Pensez vous qu’aujourd’hui des gens, surtout des adolescents, ne savent pas ce qui se passe dans les territoires occupés ? Ou bien savent-ils et choisissent-ils de le refouler ?
Il y a une très grande part de refoulement ; les gens ne savent pas, ou ils savent et ne veulent pas savoir. Le refoulement n’est pas toujours de notre faute, c’est celle du Ministère de l’Éducation, du gouvernement, de toutes sortes d’autres organisations qui ne parlent pas de [l’occupation]. Les cours d’Histoire ne parlent pas du récit palestinien. Bien sûr, ceci dissuade les gens. Il se mettent sur la défensive quand je leur raconte que je n’ai pas l’intention de m’enrôler. Ils le prennent personnellement et se mettent en colère. Cela vient clairement d’une réticence à faire face ».

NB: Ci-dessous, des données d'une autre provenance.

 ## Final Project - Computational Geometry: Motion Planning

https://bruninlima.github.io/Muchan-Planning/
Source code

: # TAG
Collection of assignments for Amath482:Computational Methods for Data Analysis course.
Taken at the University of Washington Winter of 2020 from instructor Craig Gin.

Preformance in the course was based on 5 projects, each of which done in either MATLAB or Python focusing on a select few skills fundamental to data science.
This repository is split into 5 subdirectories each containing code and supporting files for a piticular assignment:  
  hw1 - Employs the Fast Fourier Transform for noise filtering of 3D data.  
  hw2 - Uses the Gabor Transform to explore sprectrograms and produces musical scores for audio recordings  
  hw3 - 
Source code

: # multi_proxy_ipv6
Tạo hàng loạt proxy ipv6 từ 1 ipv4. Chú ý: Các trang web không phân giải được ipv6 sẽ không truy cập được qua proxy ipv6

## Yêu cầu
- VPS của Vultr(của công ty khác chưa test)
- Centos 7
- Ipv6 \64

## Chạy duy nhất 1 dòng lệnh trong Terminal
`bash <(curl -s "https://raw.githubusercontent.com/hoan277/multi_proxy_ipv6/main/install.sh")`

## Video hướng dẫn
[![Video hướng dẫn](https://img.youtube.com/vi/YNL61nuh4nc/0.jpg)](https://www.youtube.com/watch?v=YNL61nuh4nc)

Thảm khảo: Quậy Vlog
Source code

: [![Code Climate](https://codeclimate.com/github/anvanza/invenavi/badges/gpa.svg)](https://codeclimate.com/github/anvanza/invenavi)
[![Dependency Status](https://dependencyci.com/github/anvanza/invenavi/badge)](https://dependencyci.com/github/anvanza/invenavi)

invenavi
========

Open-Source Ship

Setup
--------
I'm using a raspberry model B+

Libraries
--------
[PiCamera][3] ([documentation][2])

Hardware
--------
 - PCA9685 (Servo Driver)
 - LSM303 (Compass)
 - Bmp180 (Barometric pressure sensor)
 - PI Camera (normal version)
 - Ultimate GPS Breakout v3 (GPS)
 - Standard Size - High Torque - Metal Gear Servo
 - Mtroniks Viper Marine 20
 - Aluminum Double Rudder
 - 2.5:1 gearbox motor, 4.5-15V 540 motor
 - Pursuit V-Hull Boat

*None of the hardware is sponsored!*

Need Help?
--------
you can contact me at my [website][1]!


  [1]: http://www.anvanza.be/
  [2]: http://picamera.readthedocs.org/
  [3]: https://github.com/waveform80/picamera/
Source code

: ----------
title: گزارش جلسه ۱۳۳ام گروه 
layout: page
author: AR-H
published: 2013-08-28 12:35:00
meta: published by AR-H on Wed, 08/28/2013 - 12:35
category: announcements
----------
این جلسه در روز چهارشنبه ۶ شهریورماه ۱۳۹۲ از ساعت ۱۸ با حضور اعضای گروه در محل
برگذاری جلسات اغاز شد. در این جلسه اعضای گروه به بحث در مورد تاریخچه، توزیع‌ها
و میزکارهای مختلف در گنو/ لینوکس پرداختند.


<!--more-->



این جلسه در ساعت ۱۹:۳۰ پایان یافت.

Comment vous préparez-vous à la prison ?
Pendant ces trois dernières années, j’ai fait partie d’un réseau de femmes qui refusent de servir. J’ai eu la possibilité de parler et de réfléchir à ce qui se passe en prison. Avant mon emprisonnement, j’ai parlé avec des objecteurs de conscience qui étaient en prison. Ils m’ont aidée à faire une liste des choses à emporter. J’emporterai beaucoup de livres, des sudokus et des livres de coloriage. J’ai commencé à apprendre l’Arabe et je vais donc emporter quelques carnets pour continuer à pratiquer, s’ils me laissent entrer avec.
Comment fonctionne en pratique le processus de refus ? Qu’arrive-t-il le jour du recrutement ?
J’arriverai à la base d’intégration et refuserai de passer par la file de conscription. C’est la première confrontation avec le système. À partir de là, je serai dirigée vers toutes sortes de responsables pour toutes sortes de conversations et tentatives de persuasion jusqu’à ce’ qu’il comprennent [ma position]. Il y aura un jugement dans la base elle-même, où ils décideront de ma condamnation (généralement entre 10 et 15 jours]. Après le jugement, je serai mise en détention jusqu’à ce je sois transférée en prison.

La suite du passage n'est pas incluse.